Brief: Count the lines below that hold the string "fierz". Give only that number.

Segment Open

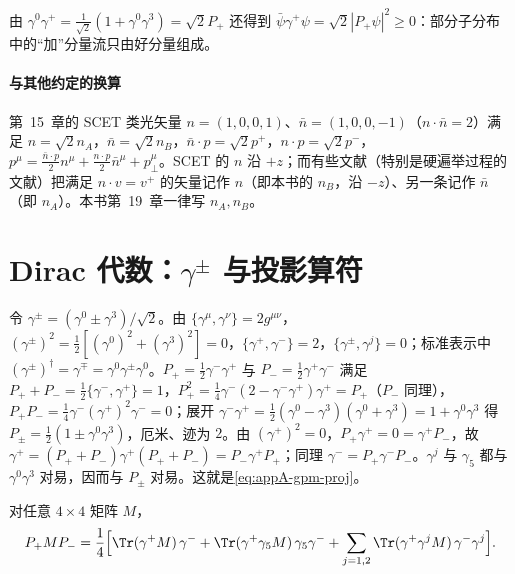 由 $\gamma^0\gamma^+=\frac1{\sqrt2}(1+\gamma^0\gamma^3)=\sqrt2P_+$ 还得到 $\bar\psi\gamma^+\psi=\sqrt2|P_+\psi|^2\ge0$：部分子分布中的“加”分量流只由好分量组成。

\paragraph{与其他约定的换算}
第~15~章的 SCET 类光矢量 $n=(1,0,0,1)$、$\bar n=(1,0,0,-1)$（$n\cdot\bar n=2$）满足 $n=\sqrt2n_A$，$\bar n=\sqrt2n_B$，$\bar n\cdot p=\sqrt2p^+$，$n\cdot p=\sqrt2p^-$，$p^\mu=\frac{\bar n\cdot p}2n^\mu+\frac{n\cdot p}2\bar n^\mu+p_\perp^\mu$。SCET 的 $n$ 沿 $+z$；而有些文献（特别是硬遍举过程的文献）把满足 $n\cdot v=v^+$ 的矢量记作 $n$（即本书的 $n_B$，沿 $-z$）、另一条记作 $\bar n$（即 $n_A$）。本书第~19~章一律写 $n_A,n_B$。

\section{Dirac 代数：$\gamma^\pm$ 与投影算符}\label{sec:appA-dirac}

令 $\gamma^\pm=(\gamma^0\pm\gamma^3)/\sqrt2$。由 $\{\gamma^\mu,\gamma^\nu\}=2g^{\mu\nu}$，$(\gamma^\pm)^2=\frac12[(\gamma^0)^2+(\gamma^3)^2]=0$，$\{\gamma^+,\gamma^-\}=2$，$\{\gamma^\pm,\gamma^j\}=0$；标准表示中 $(\gamma^\pm)^\dagger=\gamma^\mp=\gamma^0\gamma^\pm\gamma^0$。$P_+=\frac12\gamma^-\gamma^+$ 与 $P_-=\frac12\gamma^+\gamma^-$ 满足 $P_++P_-=\frac12\{\gamma^-,\gamma^+\}=1$，$P_+^2=\frac14\gamma^-(2-\gamma^-\gamma^+)\gamma^+=P_+$（$P_-$ 同理），$P_+P_-=\frac14\gamma^-(\gamma^+)^2\gamma^-=0$；展开 $\gamma^-\gamma^+=\frac12(\gamma^0-\gamma^3)(\gamma^0+\gamma^3)=1+\gamma^0\gamma^3$ 得 $P_\pm=\frac12(1\pm\gamma^0\gamma^3)$，厄米、迹为 $2$。由 $(\gamma^+)^2=0$，$P_+\gamma^+=0=\gamma^+P_-$，故 $\gamma^+=(P_++P_-)\gamma^+(P_++P_-)=P_-\gamma^+P_+$；同理 $\gamma^-=P_+\gamma^-P_-$。$\gamma^j$ 与 $\gamma_5$ 都与 $\gamma^0\gamma^3$ 对易，因而与 $P_\pm$ 对易。这就是\cref{eq:appA-gpm-proj}。

\begin{lemma}[共线 Fierz 分解]\label{lem:appA-fierz}
对任意 $4\times4$ 矩阵 $M$，
\begin{equation}\label{eq:appA-fierz}
P_+MP_-=\frac14\Big[\Tr(\gamma^+M)\,\gamma^-+\Tr(\gamma^+\gamma_5M)\,\gamma_5\gamma^-+\sum_{j=1,2}\Tr(\gamma^+\gamma^jM)\,\gamma^-\gamma^j\Big]. %
\end{equation}
\end{lemma}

Segment Closed

Completed task: 2